What the task asks: Beginning at the first line of the material, output each line exactly until you reach and include the line containing "When commands are". Leave every picture out.

((

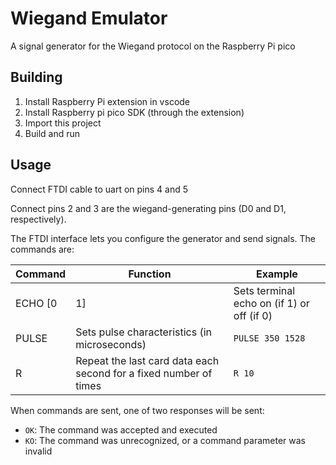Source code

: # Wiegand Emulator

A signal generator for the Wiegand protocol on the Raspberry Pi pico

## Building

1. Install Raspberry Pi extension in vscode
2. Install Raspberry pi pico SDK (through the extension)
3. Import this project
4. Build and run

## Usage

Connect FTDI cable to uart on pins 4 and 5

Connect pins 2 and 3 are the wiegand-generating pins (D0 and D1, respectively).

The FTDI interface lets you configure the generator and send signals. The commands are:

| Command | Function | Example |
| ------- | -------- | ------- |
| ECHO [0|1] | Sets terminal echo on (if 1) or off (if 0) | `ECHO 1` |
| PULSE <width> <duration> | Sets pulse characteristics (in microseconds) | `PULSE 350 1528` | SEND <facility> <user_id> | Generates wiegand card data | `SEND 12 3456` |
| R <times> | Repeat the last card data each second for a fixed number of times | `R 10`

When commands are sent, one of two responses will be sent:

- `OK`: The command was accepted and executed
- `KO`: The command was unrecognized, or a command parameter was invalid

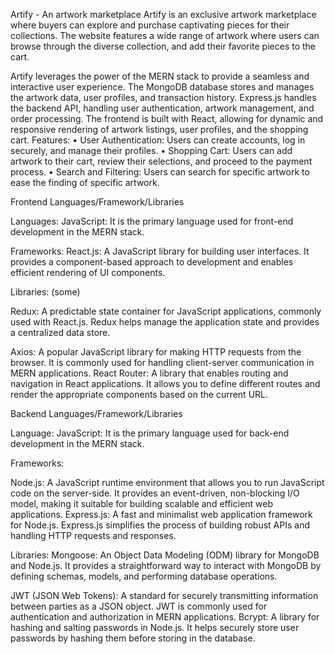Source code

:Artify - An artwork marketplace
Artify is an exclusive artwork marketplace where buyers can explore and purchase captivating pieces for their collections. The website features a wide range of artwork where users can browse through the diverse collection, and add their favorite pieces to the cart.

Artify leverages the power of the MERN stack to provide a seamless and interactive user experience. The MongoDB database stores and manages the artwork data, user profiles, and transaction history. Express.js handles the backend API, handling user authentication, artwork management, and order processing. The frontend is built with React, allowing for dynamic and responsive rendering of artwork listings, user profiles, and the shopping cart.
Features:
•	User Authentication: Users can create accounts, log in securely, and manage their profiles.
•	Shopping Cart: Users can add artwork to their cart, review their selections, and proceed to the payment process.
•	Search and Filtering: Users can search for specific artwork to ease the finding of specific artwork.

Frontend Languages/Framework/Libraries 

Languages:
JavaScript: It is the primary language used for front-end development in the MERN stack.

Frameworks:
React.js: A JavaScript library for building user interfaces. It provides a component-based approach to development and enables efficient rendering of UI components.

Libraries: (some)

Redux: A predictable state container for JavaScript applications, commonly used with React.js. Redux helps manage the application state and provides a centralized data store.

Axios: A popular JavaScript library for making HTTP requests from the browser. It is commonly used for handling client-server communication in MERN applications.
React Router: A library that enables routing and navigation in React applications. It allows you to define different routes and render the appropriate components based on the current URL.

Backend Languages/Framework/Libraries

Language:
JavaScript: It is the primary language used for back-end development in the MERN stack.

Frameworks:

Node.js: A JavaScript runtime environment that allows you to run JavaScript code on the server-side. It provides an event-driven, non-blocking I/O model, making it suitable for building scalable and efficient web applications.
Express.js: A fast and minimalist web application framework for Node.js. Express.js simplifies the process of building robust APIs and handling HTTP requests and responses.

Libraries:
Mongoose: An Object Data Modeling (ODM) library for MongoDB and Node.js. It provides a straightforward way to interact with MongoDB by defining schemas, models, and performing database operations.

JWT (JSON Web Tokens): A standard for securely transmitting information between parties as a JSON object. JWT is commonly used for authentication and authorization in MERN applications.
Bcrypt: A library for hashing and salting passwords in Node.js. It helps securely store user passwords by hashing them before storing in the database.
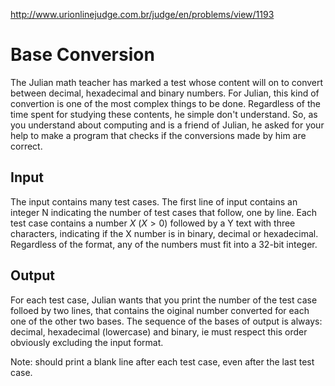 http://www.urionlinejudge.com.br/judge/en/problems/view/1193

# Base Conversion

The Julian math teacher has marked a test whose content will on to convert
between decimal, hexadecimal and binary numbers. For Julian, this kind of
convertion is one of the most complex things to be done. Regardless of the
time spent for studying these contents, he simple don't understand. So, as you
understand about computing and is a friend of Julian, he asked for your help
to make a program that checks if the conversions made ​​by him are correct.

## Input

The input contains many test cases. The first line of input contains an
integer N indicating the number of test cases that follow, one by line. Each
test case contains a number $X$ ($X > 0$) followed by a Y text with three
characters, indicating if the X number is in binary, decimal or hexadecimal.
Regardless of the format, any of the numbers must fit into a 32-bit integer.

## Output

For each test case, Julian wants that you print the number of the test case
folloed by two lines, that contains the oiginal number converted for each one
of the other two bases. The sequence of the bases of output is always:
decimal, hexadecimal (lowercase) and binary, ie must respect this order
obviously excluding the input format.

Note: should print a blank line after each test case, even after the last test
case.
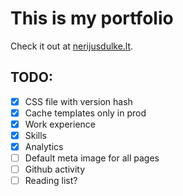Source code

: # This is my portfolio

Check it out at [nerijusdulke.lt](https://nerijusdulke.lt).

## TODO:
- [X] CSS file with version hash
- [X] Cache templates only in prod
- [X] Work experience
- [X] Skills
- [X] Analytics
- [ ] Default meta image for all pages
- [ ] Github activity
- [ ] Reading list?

))

Response to the exercise:
Source code

: # Wiegand Emulator

A signal generator for the Wiegand protocol on the Raspberry Pi pico

## Building

1. Install Raspberry Pi extension in vscode
2. Install Raspberry pi pico SDK (through the extension)
3. Import this project
4. Build and run

## Usage

Connect FTDI cable to uart on pins 4 and 5

Connect pins 2 and 3 are the wiegand-generating pins (D0 and D1, respectively).

The FTDI interface lets you configure the generator and send signals. The commands are:

| Command | Function | Example |
| ------- | -------- | ------- |
| ECHO [0|1] | Sets terminal echo on (if 1) or off (if 0) | `ECHO 1` |
| PULSE <width> <duration> | Sets pulse characteristics (in microseconds) | `PULSE 350 1528` | SEND <facility> <user_id> | Generates wiegand card data | `SEND 12 3456` |
| R <times> | Repeat the last card data each second for a fixed number of times | `R 10`

When commands are sent, one of two responses will be sent:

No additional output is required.